» **TASK DIRECTIONS**: Your answer is the lines from the one that has "deployment droplet |" through the last line of the records below, retyped exactly and alone.

» **RECORD EXTRACTS**:

# # # # # # #

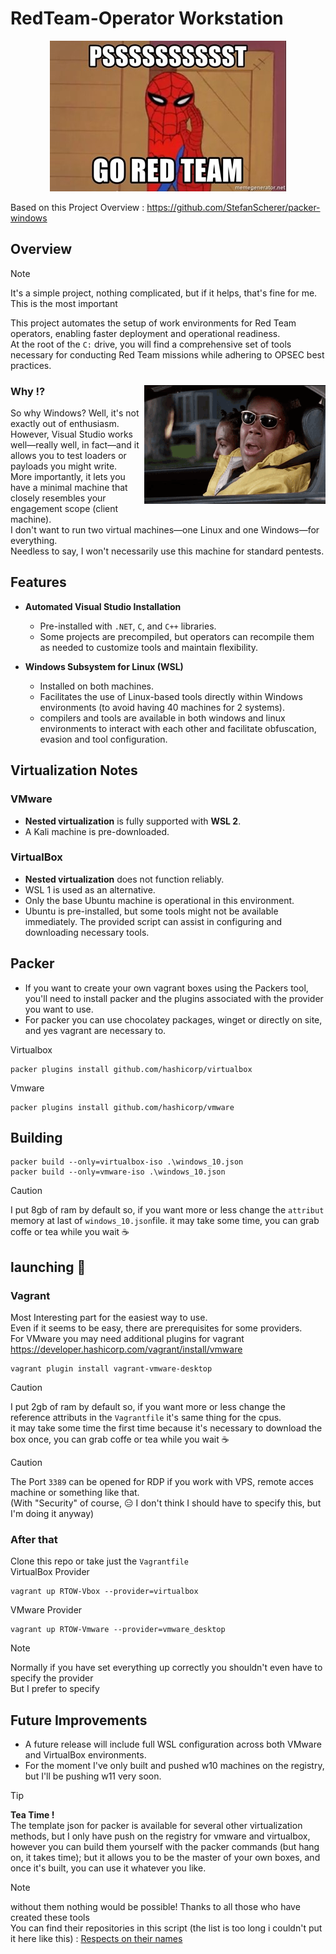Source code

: # RedTeam-Operator Workstation  
<p align="center">
  <img src="./image/RedTeam.jpg" alt="Red" />
</p>  

Based on this Project Overview : https://github.com/StefanScherer/packer-windows  
 
## Overview  
> [!NOTE]  
> It's a simple project, nothing complicated, but if it helps, that's fine for me.  This is the most important

This project automates the setup of work environments for Red Team operators, enabling faster deployment and operational readiness.  
At the root of the `C:` drive, you will find a comprehensive set of tools necessary for conducting Red Team missions while adhering to OPSEC best practices.  

### Why :interrobang: <img src="./image/why.gif" align="right" width="290" height="190" />  
So why Windows? Well, it's not exactly out of enthusiasm. However, Visual Studio works well—really well, in fact—and it allows you to test loaders or payloads you might write.  
More importantly, it lets you have a minimal machine that closely resembles your engagement scope (client machine).  
I don't want to run two virtual machines—one Linux and one Windows—for everything.  
Needless to say, I won't necessarily use this machine for standard pentests.  


## Features  
- **Automated Visual Studio Installation**  
  - Pre-installed with `.NET`, `C`, and `C++` libraries.  
  - Some projects are precompiled, but operators can recompile them as needed to customize tools and maintain flexibility.  

- **Windows Subsystem for Linux (WSL)**  
  - Installed on both machines.  
  - Facilitates the use of Linux-based tools directly within Windows environments (to avoid having 40 machines for 2 systems).   
  - compilers and tools are available in both windows and linux environments to interact with each other and facilitate obfuscation, evasion and tool configuration.

## Virtualization Notes  

### VMware  
- **Nested virtualization** is fully supported with **WSL 2**.
- A Kali machine is pre-downloaded.   

### VirtualBox  
- **Nested virtualization** does not function reliably.  
- WSL 1 is used as an alternative.  
- Only the base Ubuntu machine is operational in this environment.  
- Ubuntu is pre-installed, but some tools might not be available immediately. The provided script can assist in configuring and downloading necessary tools.  

## Packer  
- If you want to create your own vagrant boxes using the Packers tool, you'll need to install packer and the plugins associated with the provider you want to use.  
- For packer you can use chocolatey packages, winget or directly on site, and yes vagrant are necessary to.  

Virtualbox  
```packer
packer plugins install github.com/hashicorp/virtualbox
```
Vmware  
```packer
packer plugins install github.com/hashicorp/vmware
```
## Building  
```
packer build --only=virtualbox-iso .\windows_10.json 
packer build --only=vmware-iso .\windows_10.json 
```
> [!CAUTION]
> I put 8gb of ram by default so, if you want more or less change the `attribut` memory at last of `windows_10.json`file.
> it may take some time, you can grab coffe or tea while you wait  :coffee:

## launching  :rocket:  
### Vagrant  
Most Interesting part for the easiest way to use.  
Even if it seems to be easy, there are prerequisites for some providers.  
For VMware you may need additional plugins for vagrant  
https://developer.hashicorp.com/vagrant/install/vmware   
```
vagrant plugin install vagrant-vmware-desktop
```
> [!CAUTION]
> I put 2gb of ram by default so, if you want more or less change the reference attributs in the `Vagrantfile` it's same thing for the cpus.  
> it may take some time the first time because it's necessary to download the box once, you can grab coffe or tea while you wait  :coffee:

> [!CAUTION]
> The Port `3389` can be opened for RDP if you work with VPS, remote acces machine or something like that.  
> (With "Security" of course, :expressionless: I don't think I should have to specify this, but I'm doing it anyway)  

### After that  
Clone this repo or take just the `Vagrantfile`  
VirtualBox Provider
```
vagrant up RTOW-Vbox --provider=virtualbox
```

VMware Provider
```
vagrant up RTOW-Vmware --provider=vmware_desktop
```
> [!NOTE]
> Normally if you have set everything up correctly you shouldn't even have to specify the provider  
> But I prefer to specify  

## Future Improvements  
- A future release will include full WSL configuration across both VMware and VirtualBox environments.
- For the moment I've only built and pushed w10 machines on the registry, but I'll be pushing w11 very soon.  

> [!TIP]
> **Tea Time !**  
> The template json for packer is available for several other virtualization methods, but I only have push on the registry for vmware and virtualbox, however you can build them yourself with the packer commands (but hang on, it takes time); but it allows you to be the master of your own boxes, and once it's built, you can use it whatever you like.

> [!NOTE]
> without them nothing would be possible! Thanks to all those who have created these tools  
> You can find their repositories in this script (the list is too long i couldn't put it here like this) :  [Respects on their names](https://github.com/Oni-kuki/RedTeam-Operator_Workstation/blob/main/AutoInstallwin/install.ps1)  
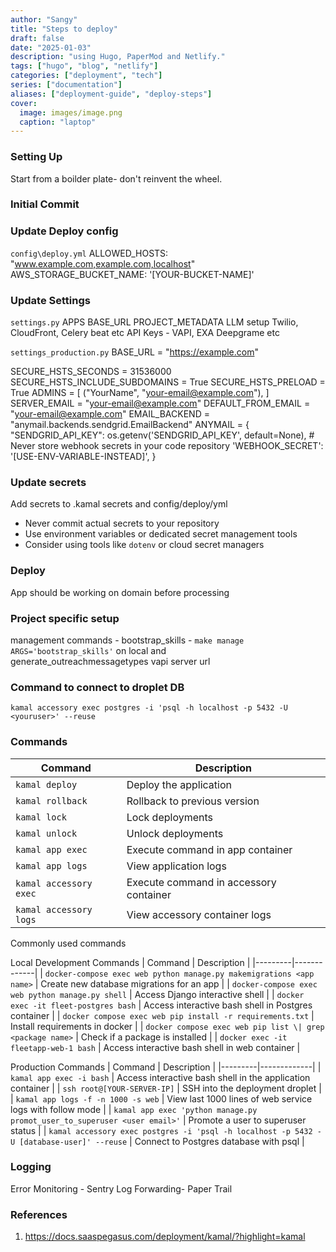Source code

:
 ```yaml
---
author: "Sangy"
title: "Steps to deploy"
draft: false
date: "2025-01-03"
description: "using Hugo, PaperMod and Netlify."
tags: ["hugo", "blog", "netlify"]
categories: ["deployment", "tech"]
series: ["documentation"]
aliases: ["deployment-guide", "deploy-steps"]
cover:
  image: images/image.png
  caption: "laptop"
---
```



### Setting Up
Start from a boilder plate- don't reinvent the wheel.


### Initial Commit

### Update Deploy config
`config\deploy.yml`
ALLOWED_HOSTS: "www.example.com,example.com,localhost"
AWS_STORAGE_BUCKET_NAME: '[YOUR-BUCKET-NAME]'

### Update Settings
`settings.py`
APPS
BASE_URL 
PROJECT_METADATA
LLM setup
Twilio, CloudFront, Celery beat etc
API Keys - VAPI, EXA Deepgrame etc

`settings_production.py`
BASE_URL = "https://example.com"

SECURE_HSTS_SECONDS = 31536000
SECURE_HSTS_INCLUDE_SUBDOMAINS = True
SECURE_HSTS_PRELOAD = True
ADMINS = [
    ("YourName", "your-email@example.com"),
]
SERVER_EMAIL = "your-email@example.com"
DEFAULT_FROM_EMAIL = "your-email@example.com"
EMAIL_BACKEND = "anymail.backends.sendgrid.EmailBackend"
ANYMAIL = {
    "SENDGRID_API_KEY": os.getenv('SENDGRID_API_KEY', default=None),
    # Never store webhook secrets in your code repository
    'WEBHOOK_SECRET': '[USE-ENV-VARIABLE-INSTEAD]',
}

### Update secrets
Add secrets to .kamal secrets and config/deploy/yml
- Never commit actual secrets to your repository
- Use environment variables or dedicated secret management tools
- Consider using tools like `dotenv` or cloud secret managers

### Deploy
App should be working on domain before processing

### Project specific setup
management commands - 
    bootstrap_skills - `make manage ARGS='bootstrap_skills'` on local and    
    generate_outreachmessagetypes
vapi server url

### Command to connect to droplet DB

`kamal accessory exec postgres -i 'psql -h localhost -p 5432 -U <youruser>' --reuse`

### Commands

| Command | Description |
|---------|-------------|
| `kamal deploy` | Deploy the application |
| `kamal rollback` | Rollback to previous version |
| `kamal lock` | Lock deployments |
| `kamal unlock` | Unlock deployments |
| `kamal app exec` | Execute command in app container |
| `kamal app logs` | View application logs |
| `kamal accessory exec` | Execute command in accessory container |
| `kamal accessory logs` | View accessory container logs |


Commonly used commands

Local Development Commands
| Command | Description |
|---------|-------------|
| `docker-compose exec web python manage.py makemigrations <app name>` | Create new database migrations for an app |
| `docker-compose exec web python manage.py shell` | Access Django interactive shell |
| `docker exec -it fleet-postgres bash` | Access interactive bash shell in Postgres container |
| `docker compose exec web pip install -r requirements.txt` | Install requirements in docker |
| `docker compose exec web pip list \| grep <package name>` | Check if a package is installed |
| `docker exec -it fleetapp-web-1 bash` | Access interactive bash shell in web container |


Production Commands
| Command | Description |
|---------|-------------|
| `kamal app exec -i bash` | Access interactive bash shell in the application container |
| `ssh root@[YOUR-SERVER-IP]` | SSH into the deployment droplet |
| `kamal app logs -f -n 1000 -s web` | View last 1000 lines of web service logs with follow mode |
| `kamal app exec 'python manage.py promot_user_to_superuser <user email>'` | Promote a user to superuser status |
| `kamal accessory exec postgres -i 'psql -h localhost -p 5432 -U [database-user]' --reuse` | Connect to Postgres database with psql |

### Logging
Error Monitoring - Sentry
Log  Forwarding- Paper Trail 


### References
1. https://docs.saaspegasus.com/deployment/kamal/?highlight=kamal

# # # # # # #

» **RESPONSE**:
| `ssh root@[YOUR-SERVER-IP]` | SSH into the deployment droplet |
| `kamal app logs -f -n 1000 -s web` | View last 1000 lines of web service logs with follow mode |
| `kamal app exec 'python manage.py promot_user_to_superuser <user email>'` | Promote a user to superuser status |
| `kamal accessory exec postgres -i 'psql -h localhost -p 5432 -U [database-user]' --reuse` | Connect to Postgres database with psql |

### Logging
Error Monitoring - Sentry
Log  Forwarding- Paper Trail 


### References
1. https://docs.saaspegasus.com/deployment/kamal/?highlight=kamal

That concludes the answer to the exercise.